- De Pwllheli Location within Gwynedd
- Population: 1,886 (2011 census)
- Community: Pwllheli;
- Principal area: Gwynedd;
- Country: Wales
- Sovereign state: United Kingdom
- Post town: PWLLHELI
- Postcode district: LL53
- Dialling code: 01758
- UK Parliament: Dwyfor Meirionnydd;
- Senedd Cymru – Welsh Parliament: Dwyfor Meirionnydd;
- Councillors: 1 (County) 8 (Town Council)

= Pwllheli South =

Pwllheli South, since 2022 officially known by the Welsh name of De Pwllheli, is one of the electoral wards in the town of Pwllheli on the coast of the Llŷn Peninsula in Gwynedd, Wales. It elects representatives to the town and county councils.

==Description==
The ward covers the south of the town along the coast including Pwllheli Golf Club in the west, the areas of West End and South Beach south of the Afon Rhyd-hir, to Morfa'r Garreg, the Pwllheli Lifeboat Station and nearby caravan park on the spit of land south of the mouth of the Afon Erch. It is bordered to the north by the Pwllheli North ward, which includes Pwllheli town centre.

The ward population, according to the 2011 Census, was 1,886.

==Town Council==
The South ward (Ward y De) of Pwllheli elects eight of the fifteen town councillors to Pwllheli Town Council.

==County Council==
Pwllheli South (De Pwllheli since 2022) has been an electoral ward to Gwynedd Council since 1995, electing one county councillor. It was represented by Plaid Cymru's Alan Williams from 1995, but won by Bob Wright for Llais Gwynedd at the May 2008 elections.

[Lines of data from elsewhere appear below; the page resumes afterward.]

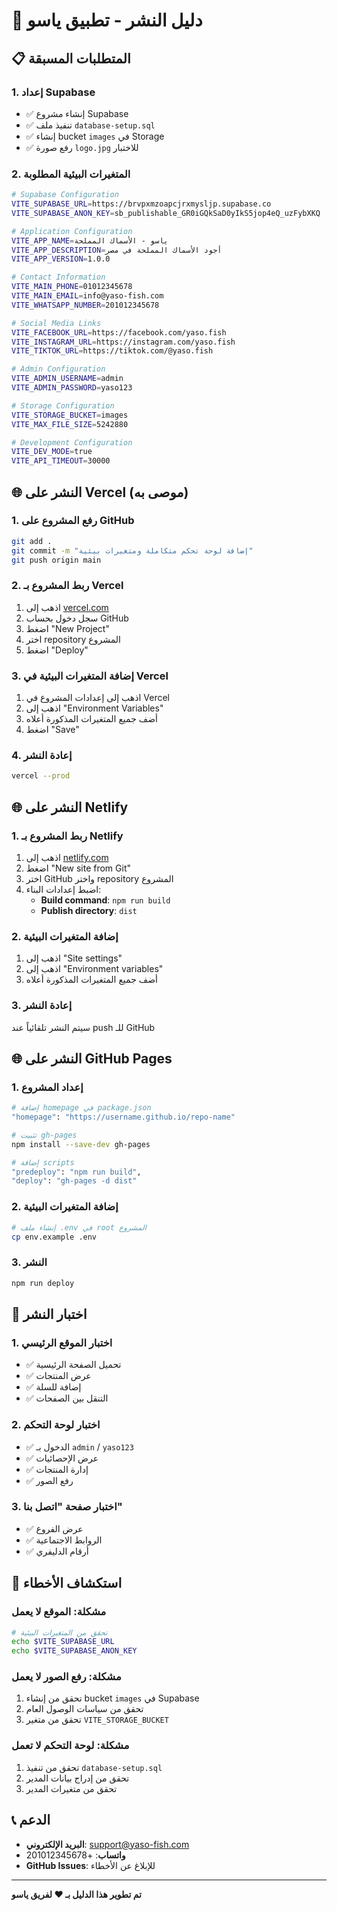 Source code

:# 🚀 دليل النشر - تطبيق ياسو

## 📋 المتطلبات المسبقة

### 1. إعداد Supabase
- ✅ إنشاء مشروع Supabase
- ✅ تنفيذ ملف `database-setup.sql`
- ✅ إنشاء bucket `images` في Storage
- ✅ رفع صورة `logo.jpg` للاختبار

### 2. المتغيرات البيئية المطلوبة

```bash
# Supabase Configuration
VITE_SUPABASE_URL=https://brvpxmzoapcjrxmysljp.supabase.co
VITE_SUPABASE_ANON_KEY=sb_publishable_GR0iGQkSaD0yIkS5jop4eQ_uzFybXKQ

# Application Configuration
VITE_APP_NAME=ياسو - الأسماك المملحة
VITE_APP_DESCRIPTION=أجود الأسماك المملحة في مصر
VITE_APP_VERSION=1.0.0

# Contact Information
VITE_MAIN_PHONE=01012345678
VITE_MAIN_EMAIL=info@yaso-fish.com
VITE_WHATSAPP_NUMBER=201012345678

# Social Media Links
VITE_FACEBOOK_URL=https://facebook.com/yaso.fish
VITE_INSTAGRAM_URL=https://instagram.com/yaso.fish
VITE_TIKTOK_URL=https://tiktok.com/@yaso.fish

# Admin Configuration
VITE_ADMIN_USERNAME=admin
VITE_ADMIN_PASSWORD=yaso123

# Storage Configuration
VITE_STORAGE_BUCKET=images
VITE_MAX_FILE_SIZE=5242880

# Development Configuration
VITE_DEV_MODE=true
VITE_API_TIMEOUT=30000
```

## 🌐 النشر على Vercel (موصى به)

### 1. رفع المشروع على GitHub
```bash
git add .
git commit -m "إضافة لوحة تحكم متكاملة ومتغيرات بيئية"
git push origin main
```

### 2. ربط المشروع بـ Vercel
1. اذهب إلى [vercel.com](https://vercel.com)
2. سجل دخول بحساب GitHub
3. اضغط "New Project"
4. اختر repository المشروع
5. اضغط "Deploy"

### 3. إضافة المتغيرات البيئية في Vercel
1. اذهب إلى إعدادات المشروع في Vercel
2. اذهب إلى "Environment Variables"
3. أضف جميع المتغيرات المذكورة أعلاه
4. اضغط "Save"

### 4. إعادة النشر
```bash
vercel --prod
```

## 🌐 النشر على Netlify

### 1. ربط المشروع بـ Netlify
1. اذهب إلى [netlify.com](https://netlify.com)
2. اضغط "New site from Git"
3. اختر GitHub واختر repository المشروع
4. اضبط إعدادات البناء:
   - **Build command**: `npm run build`
   - **Publish directory**: `dist`

### 2. إضافة المتغيرات البيئية
1. اذهب إلى "Site settings"
2. اذهب إلى "Environment variables"
3. أضف جميع المتغيرات المذكورة أعلاه

### 3. إعادة النشر
سيتم النشر تلقائياً عند push للـ GitHub

## 🌐 النشر على GitHub Pages

### 1. إعداد المشروع
```bash
# إضافة homepage في package.json
"homepage": "https://username.github.io/repo-name"

# تثبيت gh-pages
npm install --save-dev gh-pages

# إضافة scripts
"predeploy": "npm run build",
"deploy": "gh-pages -d dist"
```

### 2. إضافة المتغيرات البيئية
```bash
# إنشاء ملف .env في root المشروع
cp env.example .env
```

### 3. النشر
```bash
npm run deploy
```

## 🔧 اختبار النشر

### 1. اختبار الموقع الرئيسي
- ✅ تحميل الصفحة الرئيسية
- ✅ عرض المنتجات
- ✅ إضافة للسلة
- ✅ التنقل بين الصفحات

### 2. اختبار لوحة التحكم
- ✅ الدخول بـ `admin` / `yaso123`
- ✅ عرض الإحصائيات
- ✅ إدارة المنتجات
- ✅ رفع الصور

### 3. اختبار صفحة "اتصل بنا"
- ✅ عرض الفروع
- ✅ الروابط الاجتماعية
- ✅ أرقام الدليفري

## 🐛 استكشاف الأخطاء

### مشكلة: الموقع لا يعمل
```bash
# تحقق من المتغيرات البيئية
echo $VITE_SUPABASE_URL
echo $VITE_SUPABASE_ANON_KEY
```

### مشكلة: رفع الصور لا يعمل
1. تحقق من إنشاء bucket `images` في Supabase
2. تحقق من سياسات الوصول العام
3. تحقق من متغير `VITE_STORAGE_BUCKET`

### مشكلة: لوحة التحكم لا تعمل
1. تحقق من تنفيذ `database-setup.sql`
2. تحقق من إدراج بيانات المدير
3. تحقق من متغيرات المدير

## 📞 الدعم

- **البريد الإلكتروني**: support@yaso-fish.com
- **واتساب**: +201012345678
- **GitHub Issues**: للإبلاغ عن الأخطاء

---

**تم تطوير هذا الدليل بـ ❤️ لفريق ياسو**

Councillor Wright died whilst on a lifeboat mission to rescue a stranded yacht, on 20 September 2015. He had received an MBE in June 2008 for his service with the RNLI. The resulting by-election on 26 November 2015 was won by Bob Wright's cousin, Hefin Underwood, who did not represent a party or group.

Underwood held off the challenge from Plaid Cymru at the May 2017 elections, with a majority of 388.